Birkaç sıkıyönetim mahkemesinin ayrı ayrı çalışarak suçluların cezalandırılmasını, suçsuzların ise serbest bırakılmasını sağlayacakken bunun bir dava dosyası yapılmasının “endişe verici' olduğu belirtilen mektupta, şunlar kaydediliyor:
 
“Çok basit suçluların davalarının Kahramanmaraş'ta kurulacak Adana Sıkıyönetim Mahkemesi veya mahkemelerine bağlı özel bir mahkemede görülmesinin birçok sakıncaları bertaraf edeceğini düşünüyoruz.
 
Henüz büyük bir çıkmaz olarak gördüğümüz toplu yargılamanın başındayız.

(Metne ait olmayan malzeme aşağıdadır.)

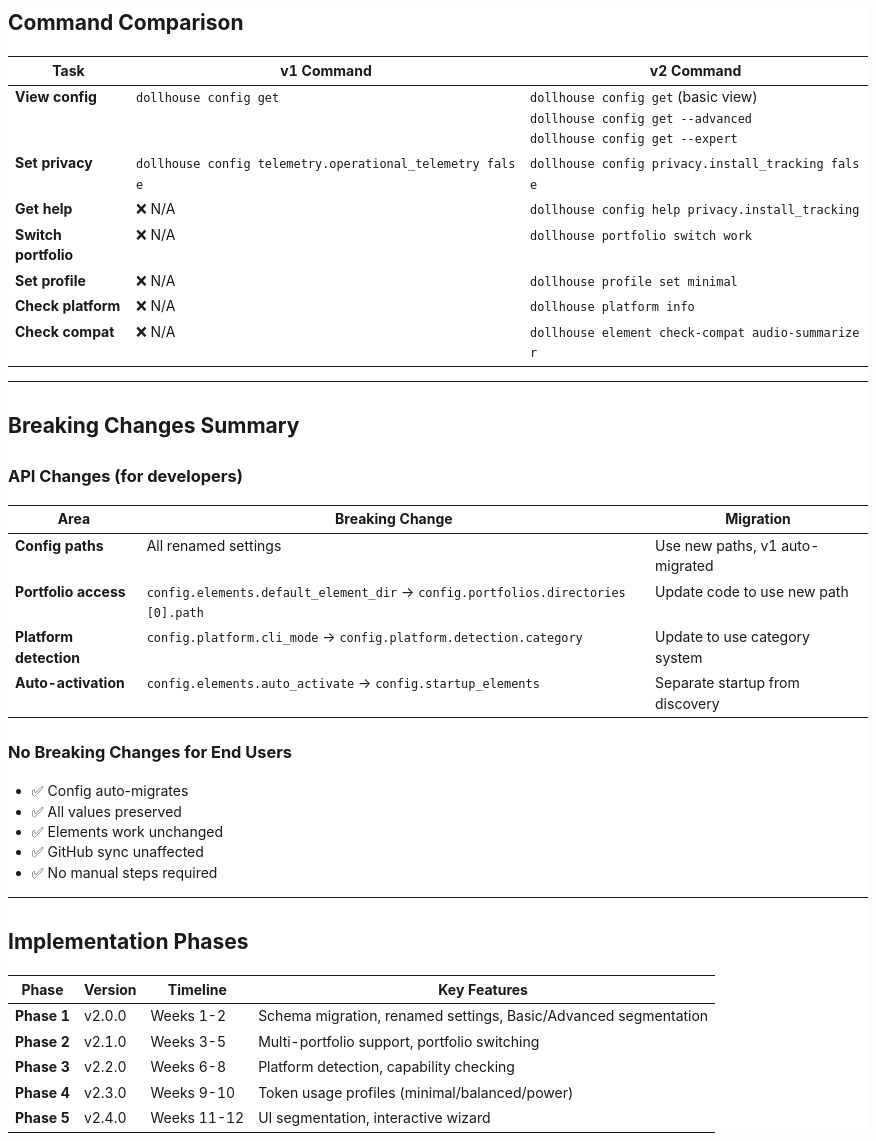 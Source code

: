 
## Command Comparison

| Task | v1 Command | v2 Command |
|------|-----------|-----------|
| **View config** | `dollhouse config get` | `dollhouse config get` (basic view)<br>`dollhouse config get --advanced`<br>`dollhouse config get --expert` |
| **Set privacy** | `dollhouse config telemetry.operational_telemetry false` | `dollhouse config privacy.install_tracking false` |
| **Get help** | ❌ N/A | `dollhouse config help privacy.install_tracking` |
| **Switch portfolio** | ❌ N/A | `dollhouse portfolio switch work` |
| **Set profile** | ❌ N/A | `dollhouse profile set minimal` |
| **Check platform** | ❌ N/A | `dollhouse platform info` |
| **Check compat** | ❌ N/A | `dollhouse element check-compat audio-summarizer` |

---

## Breaking Changes Summary

### API Changes (for developers)
| Area | Breaking Change | Migration |
|------|----------------|-----------|
| **Config paths** | All renamed settings | Use new paths, v1 auto-migrated |
| **Portfolio access** | `config.elements.default_element_dir` → `config.portfolios.directories[0].path` | Update code to use new path |
| **Platform detection** | `config.platform.cli_mode` → `config.platform.detection.category` | Update to use category system |
| **Auto-activation** | `config.elements.auto_activate` → `config.startup_elements` | Separate startup from discovery |

### No Breaking Changes for End Users
- ✅ Config auto-migrates
- ✅ All values preserved
- ✅ Elements work unchanged
- ✅ GitHub sync unaffected
- ✅ No manual steps required

---

## Implementation Phases

| Phase | Version | Timeline | Key Features |
|-------|---------|----------|--------------|
| **Phase 1** | v2.0.0 | Weeks 1-2 | Schema migration, renamed settings, Basic/Advanced segmentation |
| **Phase 2** | v2.1.0 | Weeks 3-5 | Multi-portfolio support, portfolio switching |
| **Phase 3** | v2.2.0 | Weeks 6-8 | Platform detection, capability checking |
| **Phase 4** | v2.3.0 | Weeks 9-10 | Token usage profiles (minimal/balanced/power) |
| **Phase 5** | v2.4.0 | Weeks 11-12 | UI segmentation, interactive wizard |

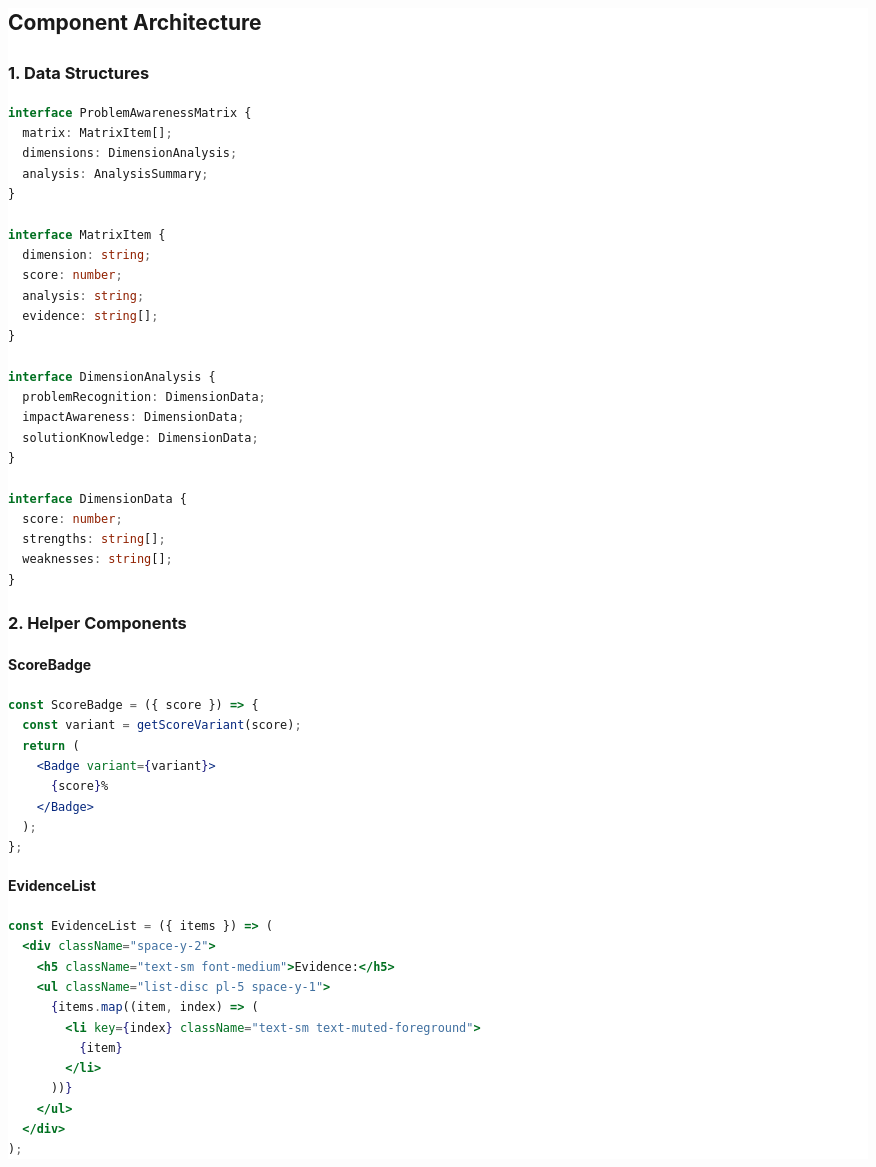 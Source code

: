 ## Component Architecture

### 1. Data Structures
```typescript
interface ProblemAwarenessMatrix {
  matrix: MatrixItem[];
  dimensions: DimensionAnalysis;
  analysis: AnalysisSummary;
}

interface MatrixItem {
  dimension: string;
  score: number;
  analysis: string;
  evidence: string[];
}

interface DimensionAnalysis {
  problemRecognition: DimensionData;
  impactAwareness: DimensionData;
  solutionKnowledge: DimensionData;
}

interface DimensionData {
  score: number;
  strengths: string[];
  weaknesses: string[];
}
```

### 2. Helper Components

#### ScoreBadge
```jsx
const ScoreBadge = ({ score }) => {
  const variant = getScoreVariant(score);
  return (
    <Badge variant={variant}>
      {score}%
    </Badge>
  );
};
```

#### EvidenceList
```jsx
const EvidenceList = ({ items }) => (
  <div className="space-y-2">
    <h5 className="text-sm font-medium">Evidence:</h5>
    <ul className="list-disc pl-5 space-y-1">
      {items.map((item, index) => (
        <li key={index} className="text-sm text-muted-foreground">
          {item}
        </li>
      ))}
    </ul>
  </div>
);
```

Uygun gördüğünüz takdirde, devletimiz ve adalet adına önemli bir düzenlemenin yapılmasının mümkün olduğu inancındayım.
 
Milletimizin ve devletimizin gözbebeği şanlı ordumuz, bütün dikkatleri üzerine toplamıştır. Ordumuzun halkın güvenini kazanması, adaleti hassasiyetle dağıttığını ispatlaması inanıyoruz ki milletimizle ordumuz arasındaki tarihi bağları ve inanç bütünlüğünü takviye eden yeni bir fırsat olacaktır.”